At the very heart of Tamil Nadu, on an island created by the forking of the rivers Kaveri and Kollidam, lies one of the largest and the grandest temples dedicated to Maha Vishnu. Variously praised as Sri Rangam, Thiruvarangam, Aranga Maanagaram, Rangapuri and so on, the temple is the first of the 108 Divyadesas of the Sri Vaishnava Sampradaya and the very center of the Sri Vaishnava cult. Presided over by Sri Ranganatha Perumal, who had been worshipped by Sri Raama at Ayodhya, the temple by itself is a bustling town bursting with religious fervor and celebrations. Hundreds of thousands of people visit this place, from all walks of life and from various towns and cities all over India and abroad. They walk through the seven grand circumambulatory paths, visiting various shrines and finally stand before the gigantic moorthi of Maha Vishnu lying on Adisesha, going into bursts of ecstasy and delight as the priest waves the lamps before the moorthi to the loud exclamations of ‘Rangaa… Rangaa…’ They then disperse to pay a visit to the shrine of Ranganayaki, the queen of Sri Ranganatha’s court.
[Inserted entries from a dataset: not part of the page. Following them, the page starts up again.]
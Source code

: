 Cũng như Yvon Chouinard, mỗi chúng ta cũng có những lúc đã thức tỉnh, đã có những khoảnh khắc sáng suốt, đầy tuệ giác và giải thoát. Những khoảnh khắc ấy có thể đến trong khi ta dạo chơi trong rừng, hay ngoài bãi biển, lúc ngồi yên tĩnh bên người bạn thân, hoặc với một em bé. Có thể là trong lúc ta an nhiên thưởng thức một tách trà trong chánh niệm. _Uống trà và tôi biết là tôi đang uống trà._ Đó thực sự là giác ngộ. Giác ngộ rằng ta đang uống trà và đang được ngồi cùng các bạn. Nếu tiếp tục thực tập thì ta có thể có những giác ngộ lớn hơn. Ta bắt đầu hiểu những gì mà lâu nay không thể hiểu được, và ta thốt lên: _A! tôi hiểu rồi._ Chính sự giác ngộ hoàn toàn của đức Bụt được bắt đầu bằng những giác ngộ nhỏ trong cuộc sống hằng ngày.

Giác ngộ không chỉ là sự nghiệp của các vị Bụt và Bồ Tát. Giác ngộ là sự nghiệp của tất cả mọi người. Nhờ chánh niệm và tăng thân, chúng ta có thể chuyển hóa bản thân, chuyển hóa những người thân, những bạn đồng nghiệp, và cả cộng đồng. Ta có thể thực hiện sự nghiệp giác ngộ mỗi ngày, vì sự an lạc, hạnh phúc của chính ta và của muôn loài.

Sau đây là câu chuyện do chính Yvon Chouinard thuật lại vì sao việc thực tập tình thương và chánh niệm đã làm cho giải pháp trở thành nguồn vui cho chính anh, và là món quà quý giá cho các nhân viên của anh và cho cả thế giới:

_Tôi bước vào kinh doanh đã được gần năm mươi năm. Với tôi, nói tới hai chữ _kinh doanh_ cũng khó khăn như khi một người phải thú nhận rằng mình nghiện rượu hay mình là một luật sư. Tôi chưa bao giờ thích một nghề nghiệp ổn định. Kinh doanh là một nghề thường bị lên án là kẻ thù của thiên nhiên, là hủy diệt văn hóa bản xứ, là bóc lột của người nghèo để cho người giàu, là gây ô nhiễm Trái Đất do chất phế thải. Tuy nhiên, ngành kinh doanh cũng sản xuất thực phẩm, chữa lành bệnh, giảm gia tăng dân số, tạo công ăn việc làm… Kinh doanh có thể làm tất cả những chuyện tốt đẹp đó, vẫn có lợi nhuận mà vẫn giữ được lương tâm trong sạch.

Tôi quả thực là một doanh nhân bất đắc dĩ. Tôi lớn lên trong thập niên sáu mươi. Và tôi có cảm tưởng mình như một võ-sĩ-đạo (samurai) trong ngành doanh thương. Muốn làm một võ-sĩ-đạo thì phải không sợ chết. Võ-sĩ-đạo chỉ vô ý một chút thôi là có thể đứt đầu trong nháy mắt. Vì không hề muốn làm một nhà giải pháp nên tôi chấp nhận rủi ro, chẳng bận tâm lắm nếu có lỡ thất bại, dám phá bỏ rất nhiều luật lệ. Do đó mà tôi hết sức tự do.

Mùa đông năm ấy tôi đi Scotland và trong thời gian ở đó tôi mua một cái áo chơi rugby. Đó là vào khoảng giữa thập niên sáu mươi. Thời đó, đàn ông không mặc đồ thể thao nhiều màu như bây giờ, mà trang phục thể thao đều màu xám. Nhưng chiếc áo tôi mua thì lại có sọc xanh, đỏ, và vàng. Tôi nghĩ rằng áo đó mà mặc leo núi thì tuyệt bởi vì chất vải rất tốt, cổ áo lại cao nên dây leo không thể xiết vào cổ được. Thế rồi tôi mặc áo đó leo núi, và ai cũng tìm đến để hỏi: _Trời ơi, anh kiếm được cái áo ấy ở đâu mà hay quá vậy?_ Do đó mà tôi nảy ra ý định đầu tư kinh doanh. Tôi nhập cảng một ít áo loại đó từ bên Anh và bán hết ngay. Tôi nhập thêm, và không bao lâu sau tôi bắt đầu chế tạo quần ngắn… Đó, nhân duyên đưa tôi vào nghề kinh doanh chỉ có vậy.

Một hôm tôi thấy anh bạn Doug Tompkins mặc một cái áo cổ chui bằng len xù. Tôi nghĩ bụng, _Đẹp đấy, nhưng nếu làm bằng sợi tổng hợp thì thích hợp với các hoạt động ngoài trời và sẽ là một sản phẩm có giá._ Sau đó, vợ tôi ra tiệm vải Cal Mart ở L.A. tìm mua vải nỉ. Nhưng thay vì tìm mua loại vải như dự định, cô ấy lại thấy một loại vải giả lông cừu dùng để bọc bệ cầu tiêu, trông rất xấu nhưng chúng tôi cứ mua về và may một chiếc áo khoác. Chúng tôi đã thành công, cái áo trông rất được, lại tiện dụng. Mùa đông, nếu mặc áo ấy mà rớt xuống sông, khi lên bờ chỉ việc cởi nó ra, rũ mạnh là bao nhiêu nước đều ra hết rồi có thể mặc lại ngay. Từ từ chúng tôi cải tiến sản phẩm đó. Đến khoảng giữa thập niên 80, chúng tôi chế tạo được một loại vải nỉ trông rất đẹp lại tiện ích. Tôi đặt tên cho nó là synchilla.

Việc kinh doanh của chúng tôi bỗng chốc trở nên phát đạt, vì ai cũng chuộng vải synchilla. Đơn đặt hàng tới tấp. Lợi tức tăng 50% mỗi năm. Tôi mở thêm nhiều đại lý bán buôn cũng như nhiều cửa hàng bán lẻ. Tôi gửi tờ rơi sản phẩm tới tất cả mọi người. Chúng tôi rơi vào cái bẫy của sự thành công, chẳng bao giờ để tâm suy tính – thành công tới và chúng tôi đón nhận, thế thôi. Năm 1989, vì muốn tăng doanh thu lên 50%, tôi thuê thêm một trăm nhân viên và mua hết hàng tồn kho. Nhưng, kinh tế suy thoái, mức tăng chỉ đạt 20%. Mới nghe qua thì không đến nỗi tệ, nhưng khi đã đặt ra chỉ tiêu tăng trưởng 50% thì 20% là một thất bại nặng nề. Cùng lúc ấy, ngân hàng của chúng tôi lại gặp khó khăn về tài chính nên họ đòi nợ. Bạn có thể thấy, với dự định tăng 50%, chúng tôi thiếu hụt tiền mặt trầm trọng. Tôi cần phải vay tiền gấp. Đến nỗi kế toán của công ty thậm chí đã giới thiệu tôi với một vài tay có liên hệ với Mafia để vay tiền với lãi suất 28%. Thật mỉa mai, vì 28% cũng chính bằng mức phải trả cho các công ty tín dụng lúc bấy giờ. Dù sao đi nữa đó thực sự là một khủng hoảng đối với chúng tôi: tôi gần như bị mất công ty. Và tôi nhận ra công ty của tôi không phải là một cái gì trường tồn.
As they walk on to the other shrines, only but a few of them branch off to visit a small shrine by the side of the Arjuna mandapa. They alone go to pay their respects to Thulukka Naachiyaar, one of the twelve Ubaya Naachiyaars of Sri Ranganathar and the darling daughter of Alauddin Khilji, the ruler of the Delhi Sultanate (Yes, you can drop your mouth all that you want!!!). WHAT?... HOW?... WHO?... WHEN?.. THIS IS IMPOSSIBLE… You may shout all you want, but here, I lay forward the story of this strange marriage of Sri Ranganatha - a story that spans over sixty years, and a story that transcends all religions to drive home the age old point –
एकं सत् विप्रः बहुधा वदन्ति - रिग् वेदा
“The truth is one, sages call it by different names” – Rig Veda
It was a time when the entirety of Tamil Nadu had been brought under the rule of the Pandias, after the defeat of Rajendra Chozhan III at the hands of Maravarman Kulasekara Pandian. Following the decline of the Chozhas, the temple of Sri Rangam, which had been under the patronage of the wealthy Chozha Kings, came into the hands of the Pandias. Though the temple changed hands, the Pandia king continued to support the temple with his generous offerings. The death of Maravarman, however, saw a struggle for the throne between his two sons - Jatavarman Sundara Pandian and Jatavarman Veera Pandian. Ultimately, Sundara Pandian lost, which led to his banishment from the Pandia Empite – a banishment that would change the religious history of Southern India for all times to come
It was also a time when the atrocities of the Islamic invaders were reaching new and fearsome heights. Their hatred for idol worship made the Hindus tremble all over - not in fear for their lives, but at the very thought of the possible damages that the holy deities in their hallowed temples would suffer. The ruthless Muslims destroyed the idols that they came across by breaking them into pieces, and by cannon-balling the sanctums in the temples. For larger and sturdier idols, they had a different strategy – they simply defaced the idols or polluted them using unutterable means, thus destroying the sanctity of the Moorthis. The smaller Utsavar Moorthis (Processional Idols), which were exquisite pieces crafted from the expensive Panchaloha (An alloy of Gold, Silver, Copper, Lead and Zinc), were carried off in large heaps to Delhi, where they were melted into new ornaments. Drastic measures were taken by the temple authorities to save the idols from these damages and disrespects. The priests and the other temple officials did their very best to cover the sanctum-sanctorum with bricks and often sent the smaller idols for safekeeping with trusted families. The Muslim forces, however, kept driving further south, plundering every temple in sight and slaughtering scores of innocent devotees. It was then that Sundara Pandian showed his colours. Enraged at his loss to his brother, the fugitive prince literally invited the barbaric Muslim invaders to have a go at Madurai, the prosperous capital of the Pandia Empire, and promised them with untold riches from the famed Meenakshi-Sundareswarar temple if they helped him to overthrow his brother.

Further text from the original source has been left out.